If the film’s narrative was non-linear it’d be unimaginative, because this is part of the film’s secret- whatever the blurb says and whatever people praise, it’s not about the subject matter or even the images. The whole power’s in the edit. Its relentlessly discontinuous editing makes for a hallucinatory overlapping present that is more complicated, less manipulative than the simple shuffling of events. It’s quieter that way, and able to mimic different ways of timekeeping, different ways of piecing a film or a life together. This makes the lesson where Pocahontas learns to tell colonial time more of a clear turning point in the film- hearing the fluidity of experience conceptualised as static ordered numbers ushers in a drab procession through further disenchantment, right to the grave. If there is one thing the theatrical cut does better here, it turns this final act into something that can only be described as a free-fall, and one of the best free-falls in all of art. The extended cut is at this point still emotional of course, but it feels considered where the theatrical has the floor fall out from beneath us.

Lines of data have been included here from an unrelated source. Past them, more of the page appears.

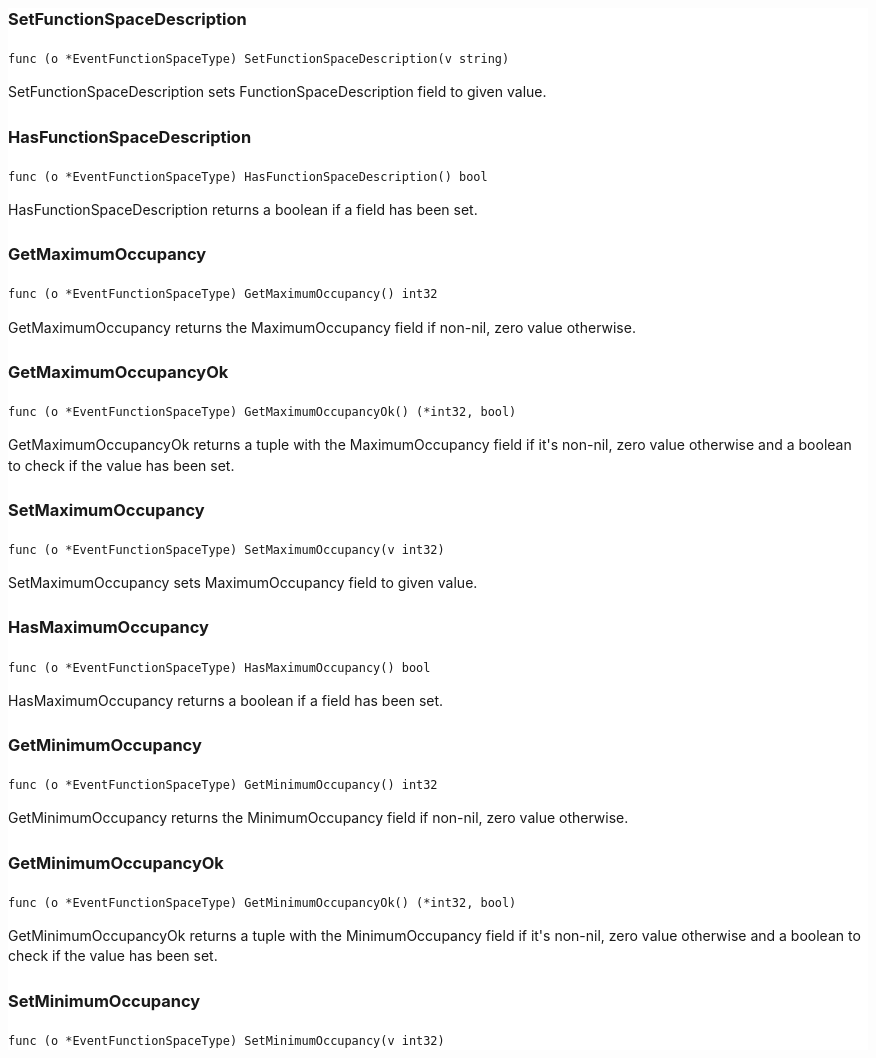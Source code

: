 ### SetFunctionSpaceDescription

`func (o *EventFunctionSpaceType) SetFunctionSpaceDescription(v string)`

SetFunctionSpaceDescription sets FunctionSpaceDescription field to given value.

### HasFunctionSpaceDescription

`func (o *EventFunctionSpaceType) HasFunctionSpaceDescription() bool`

HasFunctionSpaceDescription returns a boolean if a field has been set.

### GetMaximumOccupancy

`func (o *EventFunctionSpaceType) GetMaximumOccupancy() int32`

GetMaximumOccupancy returns the MaximumOccupancy field if non-nil, zero value otherwise.

### GetMaximumOccupancyOk

`func (o *EventFunctionSpaceType) GetMaximumOccupancyOk() (*int32, bool)`

GetMaximumOccupancyOk returns a tuple with the MaximumOccupancy field if it's non-nil, zero value otherwise
and a boolean to check if the value has been set.

### SetMaximumOccupancy

`func (o *EventFunctionSpaceType) SetMaximumOccupancy(v int32)`

SetMaximumOccupancy sets MaximumOccupancy field to given value.

### HasMaximumOccupancy

`func (o *EventFunctionSpaceType) HasMaximumOccupancy() bool`

HasMaximumOccupancy returns a boolean if a field has been set.

### GetMinimumOccupancy

`func (o *EventFunctionSpaceType) GetMinimumOccupancy() int32`

GetMinimumOccupancy returns the MinimumOccupancy field if non-nil, zero value otherwise.

### GetMinimumOccupancyOk

`func (o *EventFunctionSpaceType) GetMinimumOccupancyOk() (*int32, bool)`

GetMinimumOccupancyOk returns a tuple with the MinimumOccupancy field if it's non-nil, zero value otherwise
and a boolean to check if the value has been set.

### SetMinimumOccupancy

`func (o *EventFunctionSpaceType) SetMinimumOccupancy(v int32)`
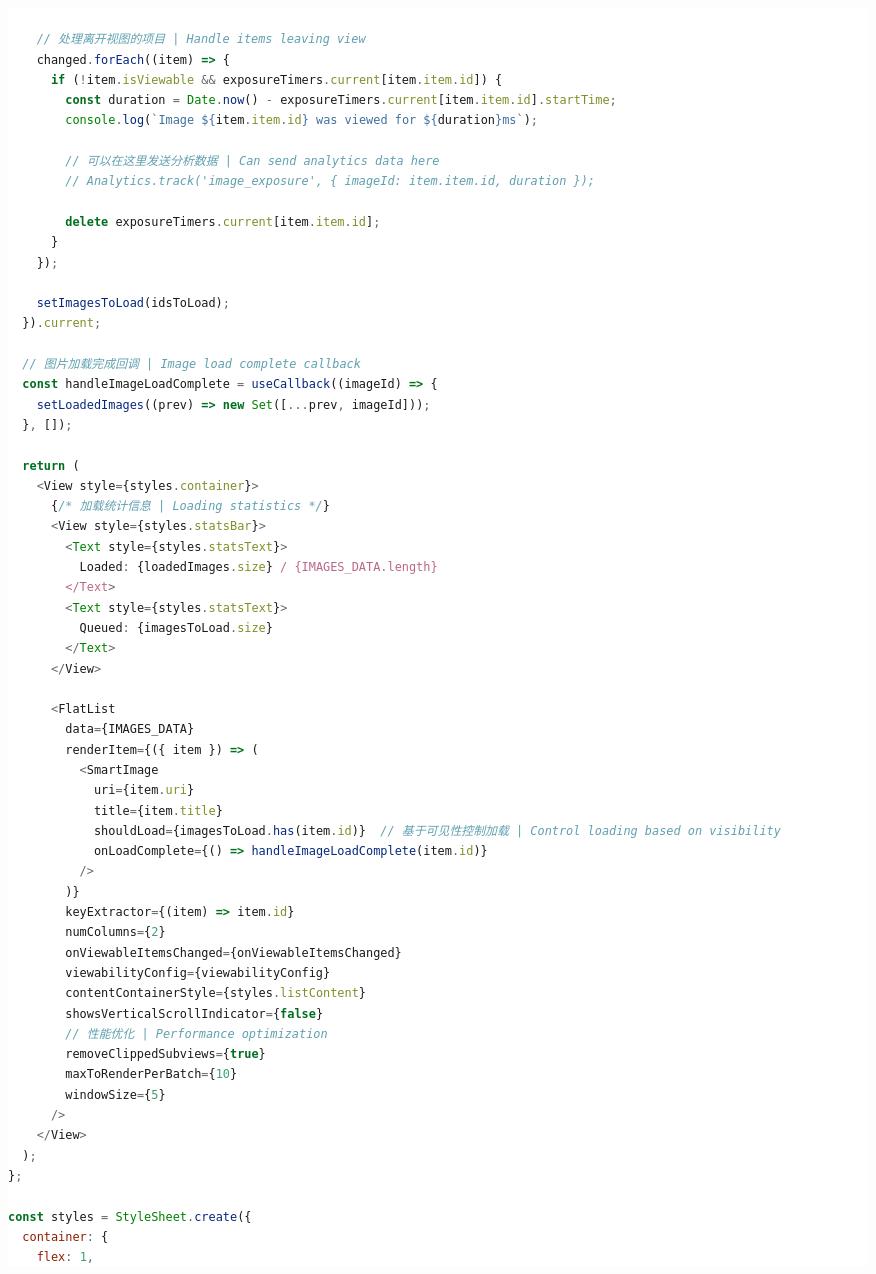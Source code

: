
   ```javascript

      // 处理离开视图的项目 | Handle items leaving view
      changed.forEach((item) => {
        if (!item.isViewable && exposureTimers.current[item.item.id]) {
          const duration = Date.now() - exposureTimers.current[item.item.id].startTime;
          console.log(`Image ${item.item.id} was viewed for ${duration}ms`);

          // 可以在这里发送分析数据 | Can send analytics data here
          // Analytics.track('image_exposure', { imageId: item.item.id, duration });

          delete exposureTimers.current[item.item.id];
        }
      });

      setImagesToLoad(idsToLoad);
    }).current;

    // 图片加载完成回调 | Image load complete callback
    const handleImageLoadComplete = useCallback((imageId) => {
      setLoadedImages((prev) => new Set([...prev, imageId]));
    }, []);

    return (
      <View style={styles.container}>
        {/* 加载统计信息 | Loading statistics */}
        <View style={styles.statsBar}>
          <Text style={styles.statsText}>
            Loaded: {loadedImages.size} / {IMAGES_DATA.length}
          </Text>
          <Text style={styles.statsText}>
            Queued: {imagesToLoad.size}
          </Text>
        </View>

        <FlatList
          data={IMAGES_DATA}
          renderItem={({ item }) => (
            <SmartImage
              uri={item.uri}
              title={item.title}
              shouldLoad={imagesToLoad.has(item.id)}  // 基于可见性控制加载 | Control loading based on visibility
              onLoadComplete={() => handleImageLoadComplete(item.id)}
            />
          )}
          keyExtractor={(item) => item.id}
          numColumns={2}
          onViewableItemsChanged={onViewableItemsChanged}
          viewabilityConfig={viewabilityConfig}
          contentContainerStyle={styles.listContent}
          showsVerticalScrollIndicator={false}
          // 性能优化 | Performance optimization
          removeClippedSubviews={true}
          maxToRenderPerBatch={10}
          windowSize={5}
        />
      </View>
    );
  };

  const styles = StyleSheet.create({
    container: {
      flex: 1,
  ```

If there’s truth in the more conceptually strong extended cut it is that this story is just one that can be found in a sea of unsettled accounts and causes and connections, voices yelling and crying. But then if that theatrical free-fall works it’s because it lets go, submitting itself and us directly to the yelling and crying.

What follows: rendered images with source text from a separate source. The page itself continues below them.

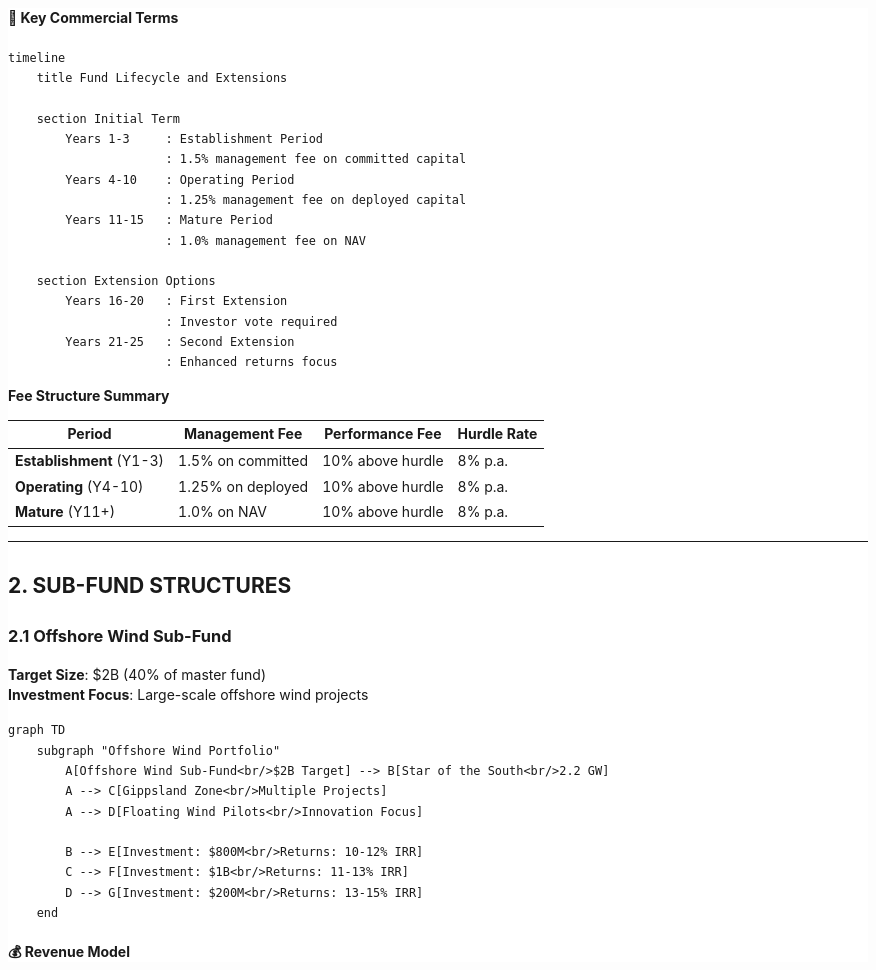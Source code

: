 #### 📝 Key Commercial Terms

```mermaid
timeline
    title Fund Lifecycle and Extensions
    
    section Initial Term
        Years 1-3     : Establishment Period
                      : 1.5% management fee on committed capital
        Years 4-10    : Operating Period
                      : 1.25% management fee on deployed capital
        Years 11-15   : Mature Period
                      : 1.0% management fee on NAV
    
    section Extension Options
        Years 16-20   : First Extension
                      : Investor vote required
        Years 21-25   : Second Extension
                      : Enhanced returns focus
```

**Fee Structure Summary**

| Period | Management Fee | Performance Fee | Hurdle Rate |
|--------|---------------|-----------------|-------------|
| **Establishment** (Y1-3) | 1.5% on committed | 10% above hurdle | 8% p.a. |
| **Operating** (Y4-10) | 1.25% on deployed | 10% above hurdle | 8% p.a. |
| **Mature** (Y11+) | 1.0% on NAV | 10% above hurdle | 8% p.a. |

---

## 2. SUB-FUND STRUCTURES

### 2.1 Offshore Wind Sub-Fund

**Target Size**: $2B (40% of master fund)  
**Investment Focus**: Large-scale offshore wind projects

```mermaid
graph TD
    subgraph "Offshore Wind Portfolio"
        A[Offshore Wind Sub-Fund<br/>$2B Target] --> B[Star of the South<br/>2.2 GW]
        A --> C[Gippsland Zone<br/>Multiple Projects]
        A --> D[Floating Wind Pilots<br/>Innovation Focus]
        
        B --> E[Investment: $800M<br/>Returns: 10-12% IRR]
        C --> F[Investment: $1B<br/>Returns: 11-13% IRR]
        D --> G[Investment: $200M<br/>Returns: 13-15% IRR]
    end
```

#### 💰 Revenue Model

The truly obvious radical work is for someone else, and it’s tempting to call The New World evasive or even humanistic for its absence of explicit outrage, but there is this oblique anger in it that would be bubbling beneath the surface were it not so elemental. The film does not try to conceal the fact that the arrival is violence, that the trust of the invaders is a tragic mistake, and that their/our ‘civilisation’ is a disease, but Malick forgoes an assumed universal Native American perspective to advocate the landscape as an agent and observer. The quasi ethnography of the first act doesn’t pretend to hold any communicable information, nor does it assume the perspective of those present necessarily. And yet there the film is, shapeshifting until it becomes something else. The subject dealt with directly should be painful, and dealt with cartoonishly should be propaganda, and dealt with aesthetically should be insensitive. How again does it feel like a new wound? How does it hurt more and hurt different every time we sit down and watch it? Days of Heaven was shot from the perspective of a vengeful landscape calling forth the apocalypse, but the thoughts and feelings of The New World are harder to pin down. These people never meant well, they never meant to leave, they were always gonna spread like a disease, and The New World suggests that the landscape always knew because it remembers like a river.